I have a large collection of notes that currently consists of a large number of individual "chapters" that I manually number and keep track of. E.g. visit http://www.stat.sfu.ca/~cschwarz/CourseNotes with a manually created and maintained HTML index.

I would like to create a "superdocument" that includes all the individual chapters and use this to automatically create both an HTML index structure with "leaves" in PDF.

For example, at the highest level, you would get an HTML document that looks like:

This is my large set of course notes.
1. This is Chapter 1
2. This is Chapter 2
3. This is Chapter 3

where each of the "This is Chapter x" is a pointer to the PDF document for Chapter x.

This looks like a combination of latex2html type of conversions for the chapter/section headers and creation of separate pdf files for each chapter type of problem. Ideally, you would have control on the level of the HTML index created (e.g. shows all level 1 and 2 headings) and the level of leaf where the PDF is created (e.g. at the chapter level, or the section level). Cross references across the leaf boundaries would be nice, but not essential, i.e. a reference in Section 15.3 to Section 13.2 would jump to the "leaf" containing Section 13.2.

Is the a package that will do this? Am I asking too much from LaTeX? Other suggestions on automating the workflow? I've read the suggestions on separate PDF files for each chapter and this is a start, but the creating of main index would still have to be done manually.


Hmmm... I think I can see a potential workflow for this. If I can split the final pdf document in a convenient way (e.g. a chapter boundaries) this gets me part of the way there, and I think that a post-processing of the *.toc file could generate me the html code ?? Not sure how to link the two yet.

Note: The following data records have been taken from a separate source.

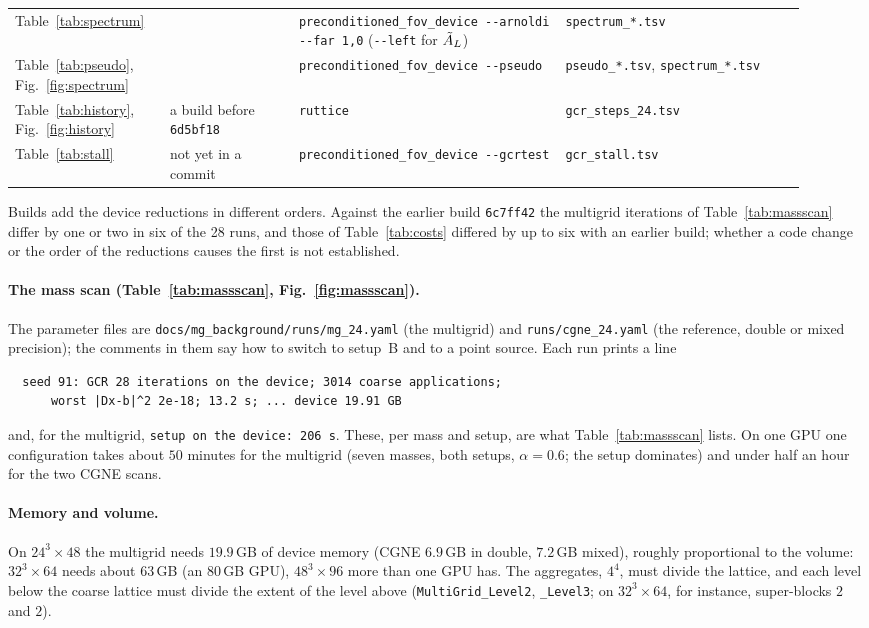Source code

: \begin{table}[h]
\begin{tabular}{@{}>{\raggedright\arraybackslash}p{0.17\linewidth}>{\raggedright\arraybackslash}p{0.15\linewidth}>{\raggedright\arraybackslash}p{0.31\linewidth}>{\raggedright\arraybackslash}p{0.29\linewidth}@{}}
Table~\ref{tab:spectrum} & & \texttt{preconditioned\_fov\_device -{}-arnoldi -{}-far 1,0} (\texttt{-{}-left} for $\AL$) & \texttt{spectrum\_*.tsv}\\
Table~\ref{tab:pseudo}, Fig.~\ref{fig:spectrum} & & \texttt{preconditioned\_fov\_device -{}-pseudo} & \texttt{pseudo\_*.tsv}, \texttt{spectrum\_*.tsv}\\
Table~\ref{tab:history}, Fig.~\ref{fig:history} & a build before \texttt{6d5bf18} & \texttt{ruttice} & \texttt{gcr\_steps\_24.tsv}\\
Table~\ref{tab:stall} & not yet in a commit & \texttt{preconditioned\_fov\_device -{}-gcrtest} & \texttt{gcr\_stall.tsv}\\
\bottomrule
\end{tabular}
\end{table}

Builds add the device reductions in different orders. Against the earlier build \texttt{6c7ff42}
the multigrid iterations of Table~\ref{tab:massscan} differ by one or two in six of the 28 runs,
and those of Table~\ref{tab:costs} differed by up to six with an earlier build; whether a code
change or the order of the reductions causes the first is not established.

\paragraph{The mass scan (Table~\ref{tab:massscan}, Fig.~\ref{fig:massscan}).} The
parameter files are \texttt{docs/mg\_background/runs/mg\_24.yaml} (the multigrid) and
\texttt{runs/cgne\_24.yaml} (the reference, double or mixed precision); the comments
in them say how to switch to setup~B and to a point source. Each run prints a line
{\small
\begin{verbatim}
  seed 91: GCR 28 iterations on the device; 3014 coarse applications;
      worst |Dx-b|^2 2e-18; 13.2 s; ... device 19.91 GB
\end{verbatim}}
and, for the multigrid, \texttt{setup on the device: 206 s}. These, per mass and
setup, are what Table~\ref{tab:massscan} lists. On one GPU one configuration takes about
$50$ minutes for the multigrid (seven masses, both setups, $\alpha=0.6$; the setup
dominates) and under half an hour for the two CGNE scans.

\paragraph{Memory and volume.} On $24^3\times48$ the multigrid needs $19.9$\,GB of
device memory (CGNE $6.9$\,GB in double, $7.2$\,GB mixed), roughly proportional to the
volume: $32^3\times64$ needs about $63$\,GB (an $80$\,GB GPU), $48^3\times96$ more
than one GPU has. The aggregates, $4^4$, must divide the lattice, and each level
below the coarse lattice must divide the extent of the level above
(\texttt{MultiGrid\_Level2}, \texttt{\_Level3}; on $32^3\times64$, for instance,
super-blocks $2$ and $2$).

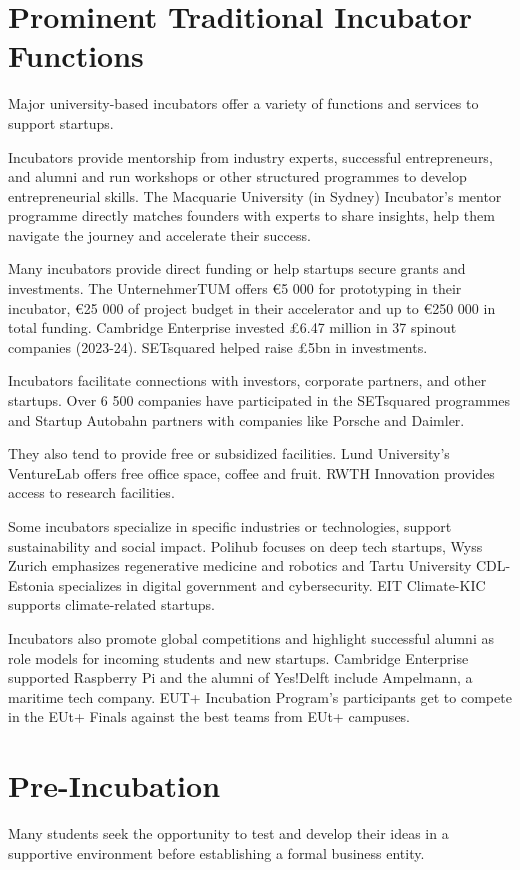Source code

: \section{Prominent Traditional Incubator Functions}
Major university-based incubators offer a variety of functions and services to support startups.

Incubators provide mentorship from industry experts, successful entrepreneurs, and alumni and run workshops or other structured programmes to develop entrepreneurial skills. The Macquarie University (in Sydney)
Incubator’s mentor programme directly matches founders with experts to share insights, help them navigate the journey and accelerate their success. 

Many incubators provide direct funding or help startups secure grants and investments. The UnternehmerTUM offers €5 000 for prototyping in their incubator, €25 000 of project budget in their accelerator and up to €250 000 in total funding. Cambridge Enterprise invested £6.47 million in 37 spinout companies (2023-24). SETsquared helped raise £5bn in investments.

Incubators facilitate connections with investors, corporate partners, and other startups. Over 6 500 companies have participated in the SETsquared programmes and Startup Autobahn partners with companies like Porsche and Daimler.

They also tend to provide free or subsidized facilities. Lund University’s VentureLab offers free office space, coffee and fruit. RWTH Innovation provides access to research facilities. 

Some incubators specialize in specific industries or technologies, support sustainability and social impact. Polihub focuses on deep tech startups, Wyss Zurich emphasizes regenerative medicine and robotics and Tartu University CDL-Estonia specializes in digital government and cybersecurity. EIT Climate-KIC supports climate-related startups.

Incubators also promote global competitions and highlight successful alumni as role models for incoming students and new startups. Cambridge Enterprise supported Raspberry Pi and the alumni of Yes!Delft include Ampelmann, a maritime tech company. EUT+ Incubation Program’s participants get to compete in the EUt+ Finals against the best teams from EUt+ campuses.

\section{Pre-Incubation}
Many students seek the opportunity to test and develop their ideas in a supportive environment before establishing a formal business entity.

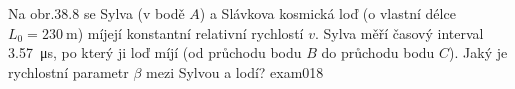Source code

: \begin{fyzexam}{Na obr.38.8 se Sylva (v bodě \(A\)) a Slávkova kosmická loď (o vlastní délce \(L_0 =
  \qty{230}{\m}\)) míjejí konstantní relativní rychlostí \(v\). Sylva měří časový
  interval \qty{3.57}{\micro\s}, po který ji loď míjí (od průchodu bodu \(B\) do průchodu
  bodu \(C\)). Jaký je rychlostní parametr \(β\) mezi Sylvou a lodí?
  \hfill\cite[s.~1015]{Halliday2001}}{exam018} 

  {\centering
  \captionsetup{type=figure}
  \par} 

\end{fyzexam}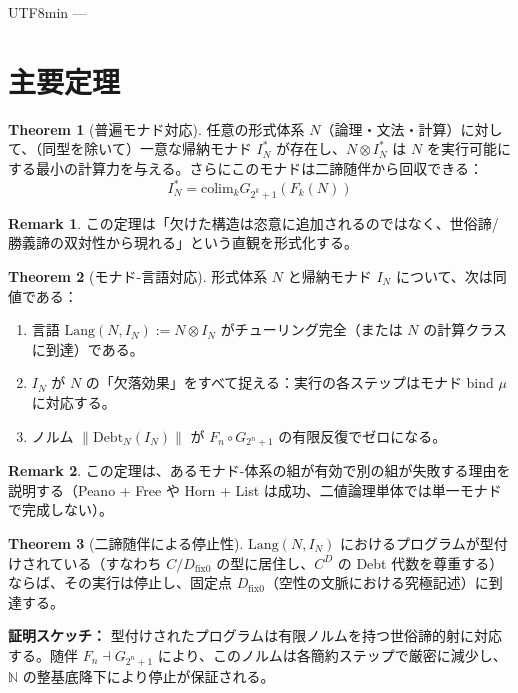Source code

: \documentclass[a4paper,11pt]{article}
\renewcommand{\emph}[1]{\textbf{#1}}
\theoremstyle{definition}
\newtheorem{theorem}{Theorem}[section]
\newtheorem{remark}{Remark}[section]
\begin{document}
\begin{CJK}{UTF8}{min}
---

\section{主要定理}

\begin{theorem}[普遍モナド対応]
\label{thm:universal}
任意の形式体系 $N$（論理・文法・計算）に対して、（同型を除いて）一意な帰納モナド $I_N^*$ が存在し、$N \otimes I_N^*$ は $N$ を実行可能にする最小の計算力を与える。さらにこのモナドは二諦随伴から回収できる：
\[
  I_N^* = \text{colim}_{k} G_{2^k+1}(F_k(N))
\]
\end{theorem}

\begin{remark}
この定理は「欠けた構造は恣意に追加されるのではなく、世俗諦/勝義諦の双対性から現れる」という直観を形式化する。
\end{remark}

\begin{theorem}[モナド-言語対応]
\label{thm:correspondence}
形式体系 $N$ と帰納モナド $I_N$ について、次は同値である：

\begin{enumerate}
  \item 言語 $\text{Lang}(N, I_N) := N \otimes I_N$ がチューリング完全（または $N$ の計算クラスに到達）である。
  \item $I_N$ が $N$ の「欠落効果」をすべて捉える：実行の各ステップはモナド bind $\mu$ に対応する。
  \item ノルム $\|\text{Debt}_N(I_N)\|$ が $F_n \circ G_{2^n+1}$ の有限反復でゼロになる。
\end{enumerate}
\end{theorem}

\begin{remark}
この定理は、あるモナド-体系の組が有効で別の組が失敗する理由を説明する（Peano + Free や Horn + List は成功、二値論理単体では単一モナドで完成しない）。
\end{remark}

\begin{theorem}[二諦随伴による停止性]
\label{thm:termination}
$\text{Lang}(N, I_N)$ におけるプログラムが型付けされている（すなわち $C/D_{\mathrm{fix}0}$ の型に居住し、$C^D$ の Debt 代数を尊重する）ならば、その実行は停止し、固定点 $D_{\mathrm{fix}0}$（空性の文脈における究極記述）に到達する。

\emph{証明スケッチ：} 型付けされたプログラムは有限ノルムを持つ世俗諦的射に対応する。随伴 $F_n \dashv G_{2^n+1}$ により、このノルムは各簡約ステップで厳密に減少し、$\mathbb{N}$ の整基底降下により停止が保証される。
\end{theorem}


\end{CJK}
\end{document}
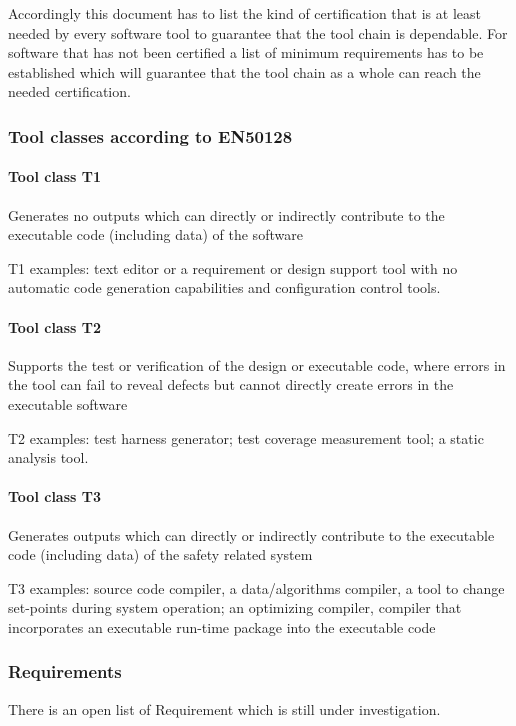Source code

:\documentclass{template/openetcs_article}
\begin{document}
Accordingly this document has to list the kind of certification that is at least needed by every software tool to guarantee that the tool chain is dependable. For software that has not been certified a list of minimum requirements has to be established which will guarantee that the tool chain as a whole can reach the needed certification.


\subsubsection{Tool classes according to EN50128}
\paragraph{Tool class T1}
Generates no outputs which can directly or indirectly contribute to the executable code (including data) of the software 

T1 examples: text editor or a requirement or design support tool with no automatic code generation capabilities and configuration control tools. 


\paragraph{Tool class T2}
Supports the test or verification of the design or executable code, where errors in the tool can fail to reveal defects but cannot directly create errors in the executable software 

T2 examples: test harness generator; test coverage measurement tool; a static analysis tool. 

\paragraph{Tool class T3}
Generates outputs which can directly or indirectly contribute to the executable code (including data) of the safety related system 

T3 examples: source code compiler, a data/algorithms compiler, a tool to change set-points during system operation; an optimizing compiler, compiler that incorporates an executable run-time package into the executable code

\subsubsection{Requirements }
There is an open list of Requirement which is still under investigation.
\end{document}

I think I noticed a question/answer on how to split the final pdf file ... time for more research ...


1 Answer 1


OK... I've managed to develop a workflow that seems that it will work. I've tested it for proof of concept and it mostly works but I need to do some fine tuning.

  1. Use the hyperref package so that the PDF file has bookmarks associated with each chapter/section.

  2. Use pdflatex to generate the book containing ALL the chapters etc. Do NOT destroy the .toc file as it will be used later.

  3. Use pdfasm to split the book from (2) into individual chapters. You can use the [FILENUMBER###] fragment in the output file names to number the parts appropriately, e.g. MyBook-Part-[FILENUMBER###].pdf generates MyBook-Part-001.pdf, MyBook-Part-002.pdf etc. Note that the book title generates a separate file so Chapter 1 is MyBook-Part-002.pdf etc. [I think in the future, I will not generate the title pages for the book.] I also used the minitoc package to generate a mini table of contents for each chapter.

  4. Process the .toc file from (2) to generate the HTML. I used SAS (just because I know SAS) to generate HTML code for the chapter and section headers. I then used a server side include to automatically embed this generated HTML code fragment in my index.shtml page. The generating the HTML isn't too hard and so can likely done in the language of your choice (e.g. perl). At this stage, you can control to what level in the ToC you want the HTML generated.

I have a few "features" that need tweaking:

  • greek letters in titles are stored in the .toc file as $\alpha$ etc. which needs to be modified for the HTML generated code;
  • some formatting in the chapter/section titles needs tweaking for the HTML, e.g. {\it text};
  • automating the entire flow process.